Here, too, those who quickly learn to use this technology from the lower and middle levels, where AI will finish them off, will be able to combine their own skills with AI's skills and do as good a job as the experts of this business. In other words, unfortunately, only a small number of the lower and middle ranks will be able to combine their own skills with AI's skills.

 

So this is the key point: The faster you can combine your skills with the capabilities of AI technology, the faster you will overcome this process and take your place in the new working world. But I don't think many people will be able to do that.

 

So as you say, many people will lose their jobs in 10 years, but not all ๐Ÿ™‚


Utku S wrote:

Additionally, the increase in AI adoption by freelancers on the platform is a promising development that reflects Upwork's commitment to staying at the forefront of technological innovation.


Is it a promising development, though? Quoting William, "Upwork stated clients are purchasing from freelancers that produce their work using AI because it reduces client costs" (emphasis mine). That could mean that, for example, writers who spin content using ChatGPT for $12/article are in more demand than writers who can create original content, and freelancers who use automated logo generators and charge $5/design are in more demand than designers with actual skills.
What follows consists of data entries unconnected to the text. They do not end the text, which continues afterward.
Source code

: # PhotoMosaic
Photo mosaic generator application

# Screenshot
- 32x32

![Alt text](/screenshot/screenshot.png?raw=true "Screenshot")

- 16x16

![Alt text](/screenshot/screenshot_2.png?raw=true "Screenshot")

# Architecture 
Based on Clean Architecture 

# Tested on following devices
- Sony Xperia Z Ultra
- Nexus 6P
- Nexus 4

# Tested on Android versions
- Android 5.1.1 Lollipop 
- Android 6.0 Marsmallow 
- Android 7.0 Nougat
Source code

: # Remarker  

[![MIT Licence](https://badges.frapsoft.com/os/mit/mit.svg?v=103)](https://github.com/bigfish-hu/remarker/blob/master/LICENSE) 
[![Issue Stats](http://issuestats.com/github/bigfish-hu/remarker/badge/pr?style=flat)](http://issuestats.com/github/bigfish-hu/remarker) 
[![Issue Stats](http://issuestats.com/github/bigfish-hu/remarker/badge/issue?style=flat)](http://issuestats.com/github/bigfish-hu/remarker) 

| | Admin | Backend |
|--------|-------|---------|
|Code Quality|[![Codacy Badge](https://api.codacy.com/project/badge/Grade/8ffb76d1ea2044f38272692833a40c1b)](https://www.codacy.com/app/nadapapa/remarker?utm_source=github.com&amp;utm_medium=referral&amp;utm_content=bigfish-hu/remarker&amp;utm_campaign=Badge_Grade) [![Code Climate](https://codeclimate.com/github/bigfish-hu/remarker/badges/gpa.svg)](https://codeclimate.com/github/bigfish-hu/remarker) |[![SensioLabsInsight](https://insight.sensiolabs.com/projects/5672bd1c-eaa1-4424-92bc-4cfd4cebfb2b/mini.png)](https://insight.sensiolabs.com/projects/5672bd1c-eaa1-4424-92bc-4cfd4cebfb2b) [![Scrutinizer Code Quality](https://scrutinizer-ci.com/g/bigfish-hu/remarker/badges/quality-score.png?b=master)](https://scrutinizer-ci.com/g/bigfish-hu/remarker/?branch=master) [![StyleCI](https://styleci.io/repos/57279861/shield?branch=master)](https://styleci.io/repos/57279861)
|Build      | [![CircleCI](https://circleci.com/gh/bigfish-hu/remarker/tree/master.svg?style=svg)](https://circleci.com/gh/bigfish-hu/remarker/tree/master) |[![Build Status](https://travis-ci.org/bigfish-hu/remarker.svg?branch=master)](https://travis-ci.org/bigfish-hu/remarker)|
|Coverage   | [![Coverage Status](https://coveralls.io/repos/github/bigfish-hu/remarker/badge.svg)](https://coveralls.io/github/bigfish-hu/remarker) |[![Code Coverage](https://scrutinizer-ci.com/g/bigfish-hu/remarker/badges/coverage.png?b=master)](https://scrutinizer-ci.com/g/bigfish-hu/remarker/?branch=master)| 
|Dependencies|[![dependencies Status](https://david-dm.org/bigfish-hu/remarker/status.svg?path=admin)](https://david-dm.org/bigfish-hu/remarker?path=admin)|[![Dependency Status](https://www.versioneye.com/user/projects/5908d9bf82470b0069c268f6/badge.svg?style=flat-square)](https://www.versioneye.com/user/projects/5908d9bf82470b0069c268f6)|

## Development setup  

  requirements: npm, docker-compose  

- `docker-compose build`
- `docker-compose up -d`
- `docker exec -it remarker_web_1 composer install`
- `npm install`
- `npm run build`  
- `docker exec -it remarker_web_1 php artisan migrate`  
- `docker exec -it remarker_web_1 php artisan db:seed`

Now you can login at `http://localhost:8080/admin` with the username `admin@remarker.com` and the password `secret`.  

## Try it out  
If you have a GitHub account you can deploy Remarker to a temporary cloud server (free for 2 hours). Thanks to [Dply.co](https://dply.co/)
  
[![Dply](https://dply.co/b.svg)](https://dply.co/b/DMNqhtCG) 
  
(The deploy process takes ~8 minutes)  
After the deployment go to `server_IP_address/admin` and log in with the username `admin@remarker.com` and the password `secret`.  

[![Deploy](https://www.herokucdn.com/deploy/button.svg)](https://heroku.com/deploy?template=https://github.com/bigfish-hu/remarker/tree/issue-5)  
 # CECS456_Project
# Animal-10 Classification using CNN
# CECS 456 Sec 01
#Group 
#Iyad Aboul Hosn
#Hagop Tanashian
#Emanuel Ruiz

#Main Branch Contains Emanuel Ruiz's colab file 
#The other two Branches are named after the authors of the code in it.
The increase in AI adoption by freelancers on Upwork is a noteworthy development, but as the commenter rightly points out, it may not necessarily be an entirely positive trend. While AI can certainly help improve efficiency and reduce costs, it's important to consider the potential implications of relying too heavily on it.

 

For example, the use of AI-generated content can result in a lack of originality and quality, which may ultimately impact the brand image of the client's business. Similarly, automated logo generators may result in generic designs that fail to accurately represent the client's brand identity.

 

That said, it's worth noting that the demand for skilled freelancers who can produce high-quality original work is still strong. While some clients may be attracted to the lower costs associated with AI-generated work, others recognize the importance of investing in quality talent to ensure the best possible results for their business.

 

It's encouraging to see that Upwork is taking a strategic approach to generating revenue from existing clients, as this suggests that the platform is focused on building long-term relationships and delivering value to both clients and freelancers. The fact that Upwork is constantly innovating and adapting to changing market conditions bodes well for its long-term success.

 

While the rise of AI adoption on Upwork may raise some concerns, it's clear that the platform remains a valuable resource for businesses and freelancers alike. As long as there is a continued demand for high-quality original work, skilled freelancers who prioritize delivering value to their clients will continue to be in demand, regardless of the specific tools or techniques they use to produce their work.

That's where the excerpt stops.